### Brief
Beneath this instruction is a block of data; output from it exactly the lines that run from the one containing "Finally, install the" through the one containing "All settings for", inclusive.

Start of Data supplied

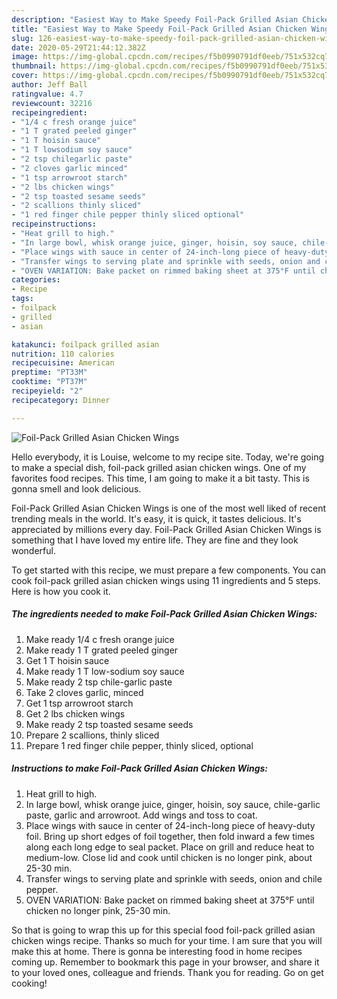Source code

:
 ```yaml
---
description: "Easiest Way to Make Speedy Foil-Pack Grilled Asian Chicken Wings"
title: "Easiest Way to Make Speedy Foil-Pack Grilled Asian Chicken Wings"
slug: 126-easiest-way-to-make-speedy-foil-pack-grilled-asian-chicken-wings
date: 2020-05-29T21:44:12.382Z
image: https://img-global.cpcdn.com/recipes/f5b0990791df0eeb/751x532cq70/foil-pack-grilled-asian-chicken-wings-recipe-main-photo.jpg
thumbnail: https://img-global.cpcdn.com/recipes/f5b0990791df0eeb/751x532cq70/foil-pack-grilled-asian-chicken-wings-recipe-main-photo.jpg
cover: https://img-global.cpcdn.com/recipes/f5b0990791df0eeb/751x532cq70/foil-pack-grilled-asian-chicken-wings-recipe-main-photo.jpg
author: Jeff Ball
ratingvalue: 4.7
reviewcount: 32216
recipeingredient:
- "1/4 c fresh orange juice"
- "1 T grated peeled ginger"
- "1 T hoisin sauce"
- "1 T lowsodium soy sauce"
- "2 tsp chilegarlic paste"
- "2 cloves garlic minced"
- "1 tsp arrowroot starch"
- "2 lbs chicken wings"
- "2 tsp toasted sesame seeds"
- "2 scallions thinly sliced"
- "1 red finger chile pepper thinly sliced optional"
recipeinstructions:
- "Heat grill to high."
- "In large bowl, whisk orange juice, ginger, hoisin, soy sauce, chile-garlic paste, garlic and arrowroot. Add wings and toss to coat."
- "Place wings with sauce in center of 24-inch-long piece of heavy-duty foil. Bring up short edges of foil together, then fold inward a few times along each long edge to seal packet. Place on grill and reduce heat to medium-low. Close lid and cook until chicken is no longer pink, about 25-30 min."
- "Transfer wings to serving plate and sprinkle with seeds, onion and chile pepper."
- "OVEN VARIATION: Bake packet on rimmed baking sheet at 375°F until chicken no longer pink, 25-30 min."
categories:
- Recipe
tags:
- foilpack
- grilled
- asian

katakunci: foilpack grilled asian 
nutrition: 110 calories
recipecuisine: American
preptime: "PT33M"
cooktime: "PT37M"
recipeyield: "2"
recipecategory: Dinner

---
```



![Foil-Pack Grilled Asian Chicken Wings](https://img-global.cpcdn.com/recipes/f5b0990791df0eeb/751x532cq70/foil-pack-grilled-asian-chicken-wings-recipe-main-photo.jpg)

Hello everybody, it is Louise, welcome to my recipe site. Today, we're going to make a special dish, foil-pack grilled asian chicken wings. One of my favorites food recipes. This time, I am going to make it a bit tasty. This is gonna smell and look delicious.



Foil-Pack Grilled Asian Chicken Wings is one of the most well liked of recent trending meals in the world. It's easy, it is quick, it tastes delicious. It's appreciated by millions every day. Foil-Pack Grilled Asian Chicken Wings is something that I have loved my entire life. They are fine and they look wonderful.


To get started with this recipe, we must prepare a few components. You can cook foil-pack grilled asian chicken wings using 11 ingredients and 5 steps. Here is how you cook it.

<!--inarticleads1-->

##### The ingredients needed to make Foil-Pack Grilled Asian Chicken Wings:

1. Make ready 1/4 c fresh orange juice
1. Make ready 1 T grated peeled ginger
1. Get 1 T hoisin sauce
1. Make ready 1 T low-sodium soy sauce
1. Make ready 2 tsp chile-garlic paste
1. Take 2 cloves garlic, minced
1. Get 1 tsp arrowroot starch
1. Get 2 lbs chicken wings
1. Make ready 2 tsp toasted sesame seeds
1. Prepare 2 scallions, thinly sliced
1. Prepare 1 red finger chile pepper, thinly sliced, optional




<!--inarticleads2-->

##### Instructions to make Foil-Pack Grilled Asian Chicken Wings:

1. Heat grill to high.
1. In large bowl, whisk orange juice, ginger, hoisin, soy sauce, chile-garlic paste, garlic and arrowroot. Add wings and toss to coat.
1. Place wings with sauce in center of 24-inch-long piece of heavy-duty foil. Bring up short edges of foil together, then fold inward a few times along each long edge to seal packet. Place on grill and reduce heat to medium-low. Close lid and cook until chicken is no longer pink, about 25-30 min.
1. Transfer wings to serving plate and sprinkle with seeds, onion and chile pepper.
1. OVEN VARIATION: Bake packet on rimmed baking sheet at 375°F until chicken no longer pink, 25-30 min.




So that is going to wrap this up for this special food foil-pack grilled asian chicken wings recipe. Thanks so much for your time. I am sure that you will make this at home. There is gonna be interesting food in home recipes coming up. Remember to bookmark this page in your browser, and share it to your loved ones, colleague and friends. Thank you for reading. Go on get cooking!
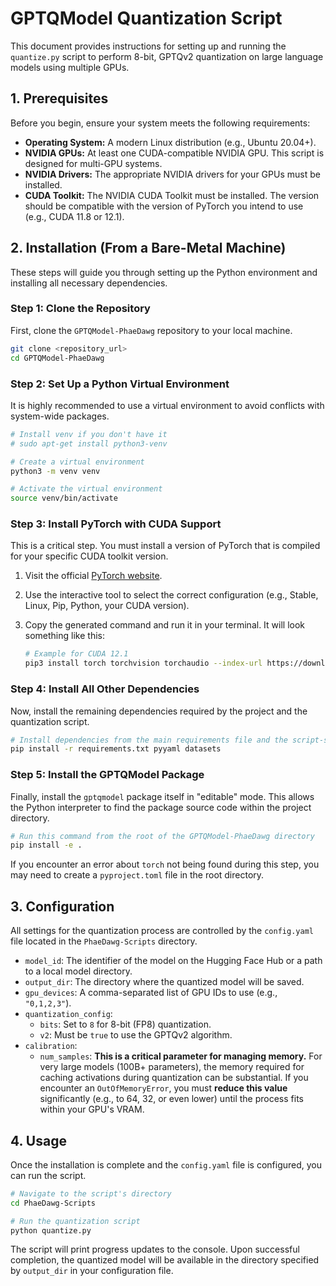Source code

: # GPTQModel Quantization Script

This document provides instructions for setting up and running the `quantize.py` script to perform 8-bit, GPTQv2 quantization on large language models using multiple GPUs.

## 1. Prerequisites

Before you begin, ensure your system meets the following requirements:

-   **Operating System:** A modern Linux distribution (e.g., Ubuntu 20.04+).
-   **NVIDIA GPUs:** At least one CUDA-compatible NVIDIA GPU. This script is designed for multi-GPU systems.
-   **NVIDIA Drivers:** The appropriate NVIDIA drivers for your GPUs must be installed.
-   **CUDA Toolkit:** The NVIDIA CUDA Toolkit must be installed. The version should be compatible with the version of PyTorch you intend to use (e.g., CUDA 11.8 or 12.1).

## 2. Installation (From a Bare-Metal Machine)

These steps will guide you through setting up the Python environment and installing all necessary dependencies.

### Step 1: Clone the Repository

First, clone the `GPTQModel-PhaeDawg` repository to your local machine.

```bash
git clone <repository_url>
cd GPTQModel-PhaeDawg
```

### Step 2: Set Up a Python Virtual Environment

It is highly recommended to use a virtual environment to avoid conflicts with system-wide packages.

```bash
# Install venv if you don't have it
# sudo apt-get install python3-venv

# Create a virtual environment
python3 -m venv venv

# Activate the virtual environment
source venv/bin/activate
```

### Step 3: Install PyTorch with CUDA Support

This is a critical step. You must install a version of PyTorch that is compiled for your specific CUDA toolkit version.

1.  Visit the official [PyTorch website](https://pytorch.org/get-started/locally/).
2.  Use the interactive tool to select the correct configuration (e.g., Stable, Linux, Pip, Python, your CUDA version).
3.  Copy the generated command and run it in your terminal. It will look something like this:

    ```bash
    # Example for CUDA 12.1
    pip3 install torch torchvision torchaudio --index-url https://download.pytorch.org/whl/cu121
    ```

### Step 4: Install All Other Dependencies

Now, install the remaining dependencies required by the project and the quantization script.

```bash
# Install dependencies from the main requirements file and the script-specific ones
pip install -r requirements.txt pyyaml datasets
```

### Step 5: Install the GPTQModel Package

Finally, install the `gptqmodel` package itself in "editable" mode. This allows the Python interpreter to find the package source code within the project directory.

```bash
# Run this command from the root of the GPTQModel-PhaeDawg directory
pip install -e .
```

If you encounter an error about `torch` not being found during this step, you may need to create a `pyproject.toml` file in the root directory.

## 3. Configuration

All settings for the quantization process are controlled by the `config.yaml` file located in the `PhaeDawg-Scripts` directory.

-   `model_id`: The identifier of the model on the Hugging Face Hub or a path to a local model directory.
-   `output_dir`: The directory where the quantized model will be saved.
-   `gpu_devices`: A comma-separated list of GPU IDs to use (e.g., `"0,1,2,3"`).
-   `quantization_config`:
    -   `bits`: Set to `8` for 8-bit (FP8) quantization.
    -   `v2`: Must be `true` to use the GPTQv2 algorithm.
-   `calibration`:
    -   `num_samples`: **This is a critical parameter for managing memory.** For very large models (100B+ parameters), the memory required for caching activations during quantization can be substantial. If you encounter an `OutOfMemoryError`, you must **reduce this value** significantly (e.g., to 64, 32, or even lower) until the process fits within your GPU's VRAM.

## 4. Usage

Once the installation is complete and the `config.yaml` file is configured, you can run the script.

```bash
# Navigate to the script's directory
cd PhaeDawg-Scripts

# Run the quantization script
python quantize.py
```

The script will print progress updates to the console. Upon successful completion, the quantized model will be available in the directory specified by `output_dir` in your configuration file.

End of Data supplied

### Result
Finally, install the `gptqmodel` package itself in "editable" mode. This allows the Python interpreter to find the package source code within the project directory.

```bash
# Run this command from the root of the GPTQModel-PhaeDawg directory
pip install -e .
```

If you encounter an error about `torch` not being found during this step, you may need to create a `pyproject.toml` file in the root directory.

## 3. Configuration

All settings for the quantization process are controlled by the `config.yaml` file located in the `PhaeDawg-Scripts` directory.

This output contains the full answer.